If you only look at full store-forwarding, where the load only takes its data from one store in the store buffer, you could argue that the load is delayed by the store buffer. i.e. that the load appears in the global total load-store order right after the store that makes that value globally visible.
(This global total load-store order isn't an attempt to create an alternative memory-ordering model; it has no way to describe x86's actual load ordering rules.)
Partial store-forwarding exposes the fact that load data doesn't always come from the global coherent cache domain.
If a store from another core changes the surrounding bytes, an atomic wide load could read a value that never existed, and never will exist, in the global coherent state.
See my answer on Can x86 reorder a narrow store with a wider load that fully contains it?, and Alex's answer for experimental proof that such reordering can happen, making the proposed locking scheme in that question invalid. A store and then a reload from the same address isn't a StoreLoad memory barrier.
Some people (e.g.

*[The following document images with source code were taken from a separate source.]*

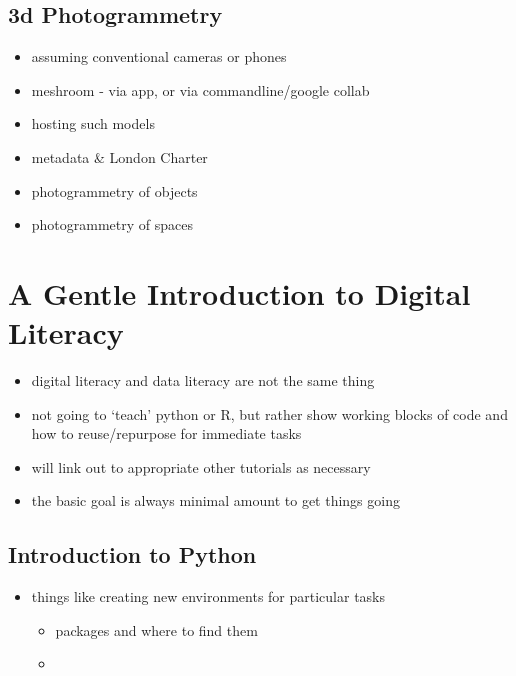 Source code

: \documentclass[
]{book}
\providecommand{\tightlist}{%
  \setlength{\itemsep}{0pt}\setlength{\parskip}{0pt}}
\begin{document}
\hypertarget{photogrammetry}{%
\section{3d Photogrammetry}\label{photogrammetry}}

\begin{itemize}
\tightlist
\item
  assuming conventional cameras or phones
\item
  meshroom - via app, or via commandline/google collab
\item
  hosting such models
\item
  metadata \& London Charter
\item
  photogrammetry of objects
\item
  photogrammetry of spaces
\end{itemize}

\hypertarget{digital-literacy}{%
\chapter{A Gentle Introduction to Digital Literacy}\label{digital-literacy}}

\begin{itemize}
\tightlist
\item
  digital literacy and data literacy are not the same thing
\item
  not going to `teach' python or R, but rather show working blocks of code and how to reuse/repurpose for immediate tasks
\item
  will link out to appropriate other tutorials as necessary
\item
  the basic goal is always minimal amount to get things going
\end{itemize}

\hypertarget{introduction-to-python}{%
\section{Introduction to Python}\label{introduction-to-python}}

\begin{itemize}
\tightlist
\item
  things like creating new environments for particular tasks

  \begin{itemize}
  \tightlist
  \item
    packages and where to find them
  \item
  \end{itemize}
\end{itemize}
\end{document}
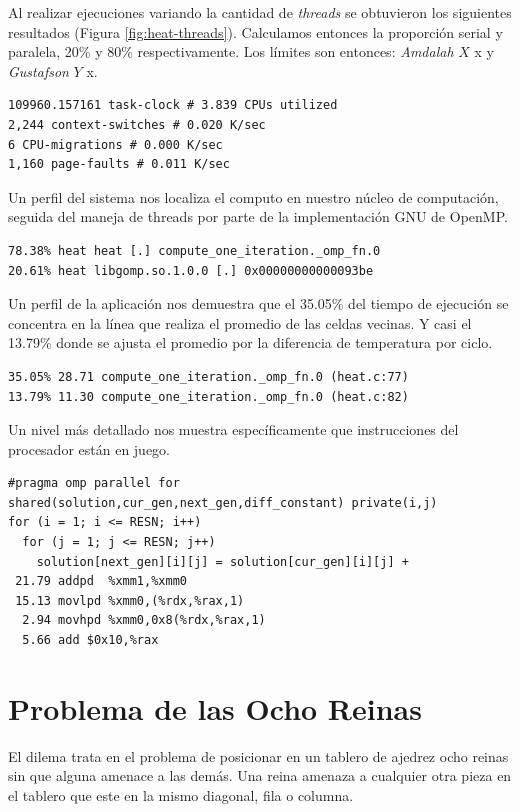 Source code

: \documentclass[a4paper]{report}
\begin{document}
Al realizar ejecuciones variando la cantidad de {\it threads} se obtuvieron los siguientes resultados (Figura \ref{fig:heat-threads}). Calculamos entonces la proporción serial y paralela, 20\% y 80\% respectivamente. Los límites son entonces: {\it Amdalah} $ X $ x y {\it Gustafson} $ Y $ x.

\begin{verbatim}
109960.157161 task-clock # 3.839 CPUs utilized
2,244 context-switches # 0.020 K/sec
6 CPU-migrations # 0.000 K/sec
1,160 page-faults # 0.011 K/sec
\end{verbatim}

Un perfil del sistema nos localiza el computo en nuestro núcleo de computación, seguida del maneja de threads por parte de la implementación GNU de OpenMP.

\begin{verbatim}
78.38% heat heat [.] compute_one_iteration._omp_fn.0
20.61% heat libgomp.so.1.0.0 [.] 0x00000000000093be
\end{verbatim}

Un perfil de la aplicación nos demuestra que el 35.05\% del tiempo de ejecución se concentra en la línea que realiza el promedio de las celdas vecinas. Y casi el 13.79\% donde se ajusta el promedio por la diferencia de temperatura por ciclo.

\begin{verbatim}
35.05% 28.71 compute_one_iteration._omp_fn.0 (heat.c:77)
13.79% 11.30 compute_one_iteration._omp_fn.0 (heat.c:82)
\end{verbatim}

Un nivel más detallado nos muestra específicamente que instrucciones del procesador están en juego.

\begin{verbatim}
#pragma omp parallel for shared(solution,cur_gen,next_gen,diff_constant) private(i,j)
for (i = 1; i <= RESN; i++)
  for (j = 1; j <= RESN; j++)
    solution[next_gen][i][j] = solution[cur_gen][i][j] +
 21.79 addpd  %xmm1,%xmm0
 15.13 movlpd %xmm0,(%rdx,%rax,1)
  2.94 movhpd %xmm0,0x8(%rdx,%rax,1)
  5.66 add $0x10,%rax
\end{verbatim}

\section{Problema de las Ocho Reinas}

El dilema trata en el problema de posicionar en un tablero de ajedrez ocho
reinas sin que alguna amenace a las demás. Una reina amenaza a cualquier otra
pieza en el tablero que este en la mismo diagonal, fila o columna.
\end{document}
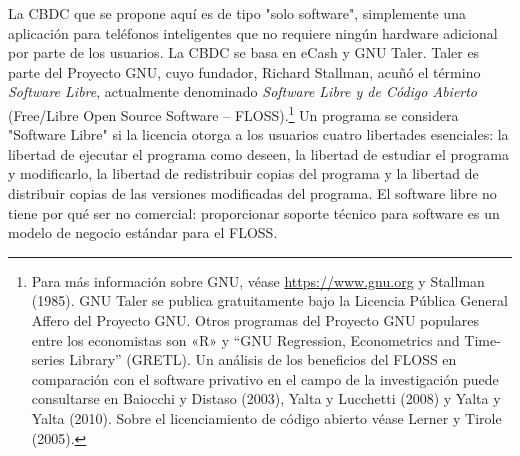 \documentclass[10pt,spanish]{article}
\begin{document}
La CBDC que se propone aquí es de tipo "solo software", simplemente una
aplicación para teléfonos inteligentes que no requiere ningún hardware
adicional por parte de los usuarios. La CBDC se basa en eCash y GNU
Taler. Taler es parte del Proyecto GNU, cuyo fundador, Richard Stallman,
acuñó el término \emph{Software Libre}, actualmente denominado \emph{Software
Libre y de Código Abierto} (Free/Libre Open Source Software --
FLOSS).\footnote{Para más información sobre GNU, véase
\url{https://www.gnu.org} y Stallman (1985). GNU Taler se publica
gratuitamente bajo la Licencia Pública General Affero del Proyecto
GNU. Otros programas del Proyecto GNU populares entre los economistas
son «R» y ``GNU Regression, Econometrics and Time-series Library''
(GRETL). Un análisis de los beneficios del FLOSS en comparación con el
software privativo en el campo de la investigación puede consultarse
en Baiocchi y Distaso (2003), Yalta y Lucchetti (2008) y Yalta y Yalta
(2010). Sobre el licenciamiento de código abierto véase Lerner y
Tirole (2005).} Un programa se considera "Software Libre" si la licencia
otorga a los usuarios cuatro libertades esenciales: la libertad
de ejecutar el programa como deseen, la libertad de estudiar el programa
y modificarlo, la libertad de redistribuir copias del programa y la
libertad de distribuir copias de las versiones modificadas del programa.
El software libre no tiene por qué ser no comercial: proporcionar
soporte técnico para software es un modelo de negocio estándar para el
FLOSS.
\end{document}
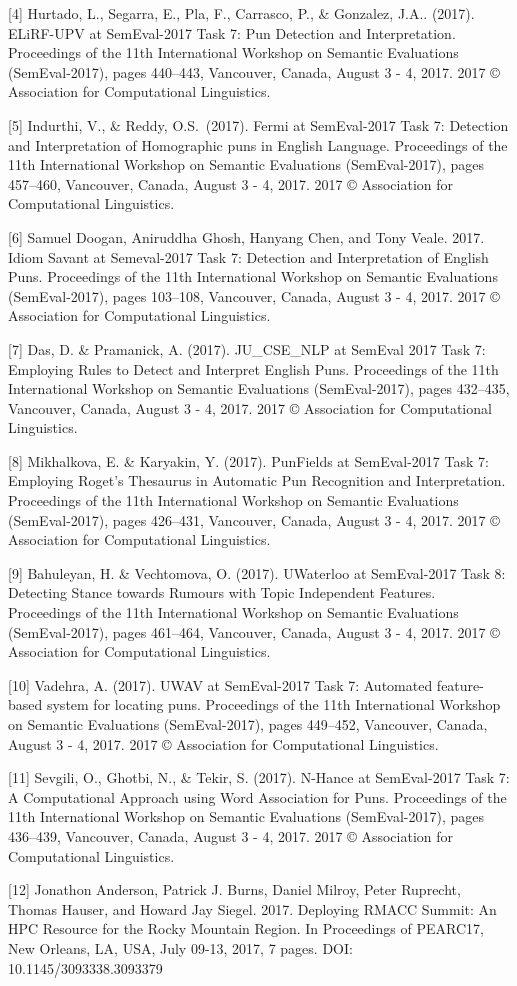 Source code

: \documentclass{article}
\begin{document}
[4] Hurtado, L., Segarra, E., Pla, F., Carrasco, P., \& Gonzalez, J.A..
(2017). ELiRF-UPV at SemEval-2017 Task 7: Pun Detection and Interpretation.
Proceedings of the 11th International Workshop on Semantic Evaluations
(SemEval-2017), pages 440–443, Vancouver, Canada, August 3 - 4,
2017. 2017 © Association for Computational Linguistics.

[5] Indurthi, V., \&  Reddy, O.S.\ (2017). Fermi at SemEval-2017 Task
7: Detection and Interpretation of Homographic puns in English Language.
Proceedings of the 11th International Workshop on Semantic Evaluations
(SemEval-2017), pages 457–460, Vancouver, Canada, August 3 - 4, 2017. 2017 ©
Association for Computational Linguistics.

[6] Samuel Doogan, Aniruddha Ghosh, Hanyang Chen, and Tony Veale. 2017. Idiom
Savant at Semeval-2017 Task 7: Detection and Interpretation of English Puns.
Proceedings of the 11th International Workshop on Semantic Evaluations
(SemEval-2017), pages 103–108, Vancouver, Canada, August 3 - 4, 2017. 2017 ©
Association for Computational Linguistics.

[7] Das, D. \& Pramanick, A. (2017). JU\_CSE\_NLP at SemEval 2017 Task 7:
Employing Rules to Detect and Interpret English Puns. Proceedings of the 11th
International Workshop on Semantic Evaluations (SemEval-2017), pages 432–435,
Vancouver, Canada, August 3 - 4, 2017. 2017 © Association for Computational
Linguistics.

[8] Mikhalkova, E. \& Karyakin, Y. (2017). PunFields at SemEval-2017 Task 7:
Employing Roget’s Thesaurus in Automatic Pun Recognition and Interpretation.
Proceedings of the 11th International Workshop on Semantic Evaluations
(SemEval-2017), pages 426–431, Vancouver, Canada, August 3 - 4, 2017. 2017 ©
Association for Computational Linguistics.

[9] Bahuleyan, H. \& Vechtomova, O. (2017). UWaterloo at SemEval-2017 Task 8:
Detecting Stance towards Rumours with Topic Independent Features. Proceedings
of the 11th International Workshop on Semantic Evaluations (SemEval-2017),
pages 461–464, Vancouver, Canada, August 3 - 4, 2017. 2017 © Association for
Computational Linguistics.

[10] Vadehra, A. (2017). UWAV at SemEval-2017 Task 7: Automated feature-based
system for locating puns. Proceedings of the 11th International Workshop on
Semantic Evaluations (SemEval-2017), pages 449–452, Vancouver, Canada, August 3
- 4, 2017. 2017 © Association for Computational Linguistics.

[11] Sevgili, O., Ghotbi, N., \& Tekir, S. (2017). N-Hance at SemEval-2017 Task
7: A Computational Approach using Word Association for Puns. Proceedings of the
11th International Workshop on Semantic Evaluations (SemEval-2017), pages
436–439, Vancouver, Canada, August 3 - 4, 2017. 2017 © Association for
Computational Linguistics.

[12] Jonathon Anderson, Patrick J. Burns, Daniel Milroy, Peter Ruprecht, Thomas Hauser, and Howard Jay Siegel. 2017. Deploying RMACC Summit: An HPC Resource for the Rocky Mountain Region. In Proceedings of PEARC17, New Orleans, LA, USA, July 09-13, 2017, 7 pages. DOI: 10.1145/3093338.3093379
\end{document}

Linus Torvalds) describe this by saying the store buffer isn't coherent. (Linus was replying to someone else who had independently invented the same invalid locking idea.)
Another Q&A involving the store buffer and coherency: How to set bits of a bit vector efficiently in parallel?. You can do some non-atomic ORs to set bits, then come back and check for missed updates due to conflicts with other threads. But you need a StoreLoad barrier (e.g. an x86 lock or
) to make sure you don't just see your own stores when you reload.
A load becomes globally visible when it reads its data. Normally from L1d, but the store buffer or MMIO or uncacheable memory are other possible sources.
This definition agrees with x86 manuals which say that loads aren't reordered with other loads. i.e. they load (in program order) from the local core's view of memory.
The load itself can become globally visible independently of whether any other thread could ever load that value from that address.